#### INPUT DATA
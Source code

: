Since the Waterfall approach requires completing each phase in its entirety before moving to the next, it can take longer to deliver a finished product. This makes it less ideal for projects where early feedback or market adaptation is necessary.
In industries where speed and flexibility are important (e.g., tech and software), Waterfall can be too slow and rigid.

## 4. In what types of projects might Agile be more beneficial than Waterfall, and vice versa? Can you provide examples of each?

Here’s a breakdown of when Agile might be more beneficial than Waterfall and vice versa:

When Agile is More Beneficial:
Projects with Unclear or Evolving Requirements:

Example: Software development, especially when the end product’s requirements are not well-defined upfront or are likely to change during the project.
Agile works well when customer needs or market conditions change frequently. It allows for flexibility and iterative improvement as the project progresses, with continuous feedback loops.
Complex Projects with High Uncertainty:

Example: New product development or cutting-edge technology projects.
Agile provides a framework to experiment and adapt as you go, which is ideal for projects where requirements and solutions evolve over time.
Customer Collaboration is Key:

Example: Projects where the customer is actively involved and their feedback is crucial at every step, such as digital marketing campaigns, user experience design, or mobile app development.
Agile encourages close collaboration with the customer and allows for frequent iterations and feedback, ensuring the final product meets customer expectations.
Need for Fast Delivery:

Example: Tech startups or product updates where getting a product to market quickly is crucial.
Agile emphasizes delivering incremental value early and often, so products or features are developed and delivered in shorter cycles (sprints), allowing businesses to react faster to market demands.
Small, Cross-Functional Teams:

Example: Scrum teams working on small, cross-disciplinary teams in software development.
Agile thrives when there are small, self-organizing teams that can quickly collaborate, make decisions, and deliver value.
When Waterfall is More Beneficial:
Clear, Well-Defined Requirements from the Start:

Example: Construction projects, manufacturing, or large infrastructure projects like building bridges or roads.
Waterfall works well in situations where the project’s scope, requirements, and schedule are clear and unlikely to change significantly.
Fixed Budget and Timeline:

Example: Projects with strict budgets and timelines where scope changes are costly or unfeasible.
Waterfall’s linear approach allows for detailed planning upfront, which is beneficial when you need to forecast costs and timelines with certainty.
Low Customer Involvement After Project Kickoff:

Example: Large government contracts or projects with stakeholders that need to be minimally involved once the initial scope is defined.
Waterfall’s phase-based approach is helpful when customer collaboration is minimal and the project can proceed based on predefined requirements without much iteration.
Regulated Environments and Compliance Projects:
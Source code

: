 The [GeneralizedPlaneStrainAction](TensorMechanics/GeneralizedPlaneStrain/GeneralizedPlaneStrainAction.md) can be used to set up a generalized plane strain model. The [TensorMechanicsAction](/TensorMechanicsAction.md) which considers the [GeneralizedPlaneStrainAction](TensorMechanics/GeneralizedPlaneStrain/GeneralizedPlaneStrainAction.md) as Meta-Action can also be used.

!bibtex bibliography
########
Your reply must repeat the records above exactly and in full.

Source code

:Since the Waterfall approach requires completing each phase in its entirety before moving to the next, it can take longer to deliver a finished product. This makes it less ideal for projects where early feedback or market adaptation is necessary.
In industries where speed and flexibility are important (e.g., tech and software), Waterfall can be too slow and rigid.

## 4. In what types of projects might Agile be more beneficial than Waterfall, and vice versa? Can you provide examples of each?

Here’s a breakdown of when Agile might be more beneficial than Waterfall and vice versa:

When Agile is More Beneficial:
Projects with Unclear or Evolving Requirements:

Example: Software development, especially when the end product’s requirements are not well-defined upfront or are likely to change during the project.
Agile works well when customer needs or market conditions change frequently. It allows for flexibility and iterative improvement as the project progresses, with continuous feedback loops.
Complex Projects with High Uncertainty:

Example: New product development or cutting-edge technology projects.
Agile provides a framework to experiment and adapt as you go, which is ideal for projects where requirements and solutions evolve over time.
Customer Collaboration is Key:

Example: Projects where the customer is actively involved and their feedback is crucial at every step, such as digital marketing campaigns, user experience design, or mobile app development.
Agile encourages close collaboration with the customer and allows for frequent iterations and feedback, ensuring the final product meets customer expectations.
Need for Fast Delivery:

Example: Tech startups or product updates where getting a product to market quickly is crucial.
Agile emphasizes delivering incremental value early and often, so products or features are developed and delivered in shorter cycles (sprints), allowing businesses to react faster to market demands.
Small, Cross-Functional Teams:

Example: Scrum teams working on small, cross-disciplinary teams in software development.
Agile thrives when there are small, self-organizing teams that can quickly collaborate, make decisions, and deliver value.
When Waterfall is More Beneficial:
Clear, Well-Defined Requirements from the Start:

Example: Construction projects, manufacturing, or large infrastructure projects like building bridges or roads.
Waterfall works well in situations where the project’s scope, requirements, and schedule are clear and unlikely to change significantly.
Fixed Budget and Timeline:

Example: Projects with strict budgets and timelines where scope changes are costly or unfeasible.
Waterfall’s linear approach allows for detailed planning upfront, which is beneficial when you need to forecast costs and timelines with certainty.
Low Customer Involvement After Project Kickoff:

Example: Large government contracts or projects with stakeholders that need to be minimally involved once the initial scope is defined.
Waterfall’s phase-based approach is helpful when customer collaboration is minimal and the project can proceed based on predefined requirements without much iteration.
Regulated Environments and Compliance Projects:
Source code

: The [GeneralizedPlaneStrainAction](TensorMechanics/GeneralizedPlaneStrain/GeneralizedPlaneStrainAction.md) can be used to set up a generalized plane strain model. The [TensorMechanicsAction](/TensorMechanicsAction.md) which considers the [GeneralizedPlaneStrainAction](TensorMechanics/GeneralizedPlaneStrain/GeneralizedPlaneStrainAction.md) as Meta-Action can also be used.

!bibtex bibliography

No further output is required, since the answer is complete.